Partiamo dall’inizio. Dopo venticinque anni di esperienza come parroco in diverse realtà del territorio, quali Quattrocase, Villastrada e San Martino dall’Argine, è arrivato a Casalmaggiore nel 2007. Si ricorda con quali aspettative, domande e sentimenti è stato accompagnato?
Con la scritta in chiesa ‘Servo di ogni uomo, servo per amore’ – tratta da una canzone -, mi hanno salutato gli ultimi parrocchiani; ed è con questo spirito che sono venuto a Casalmaggiore. Semplicemente per mettermi a servizio della nuova comunità che mi è stata indicata cercando di amare ciascuno.

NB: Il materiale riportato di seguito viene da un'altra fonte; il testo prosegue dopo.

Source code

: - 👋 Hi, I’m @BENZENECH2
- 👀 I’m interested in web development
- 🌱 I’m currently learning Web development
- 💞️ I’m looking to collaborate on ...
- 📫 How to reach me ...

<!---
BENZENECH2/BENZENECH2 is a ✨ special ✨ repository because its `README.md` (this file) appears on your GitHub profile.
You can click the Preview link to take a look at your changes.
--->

Nel ricordare solennemente il suo cinquantesimo anniversario di ordinazione presbiterale, ha fatto cenno a quella stagione della sua vita in cui con profonda determinazione rispondeva di avere in cuore il desiderio di diventare prete a quanti gli chiedessero che cosa pensasse di fare da adulto. A otto anni di distanza da quella celebrazione, che cosa si sente di dire ai giovani di queste terre in merito alla vocazione al sacerdozio e alla vita consacrata?
Il problema è che ognuno deve rispondere alla domanda: Signore, che cosa vuoi che io faccia? E nel cercare di discernere e fare la volontà di Dio che poi ciascuno segue la propria strada.
Sempre a proposito di giovani: oggi diventa difficile per loro discernere la propria vita e compiere scelte più consapevoli per il futuro. Quali consigli sente loro di dare per comprendere i talenti ricevuti e poterli valorizzare?
Oltre a frequentare incontri in cui ci si confronta, alla luce della parola di Dio, su temi inerenti il significato della vita, è importante avere una guida. Una volta ci si affidava ad un prete: era il direttore spirituale. Oggi potrebbero essere di aiuto anche altre figure di educatori, come coppie di sposi.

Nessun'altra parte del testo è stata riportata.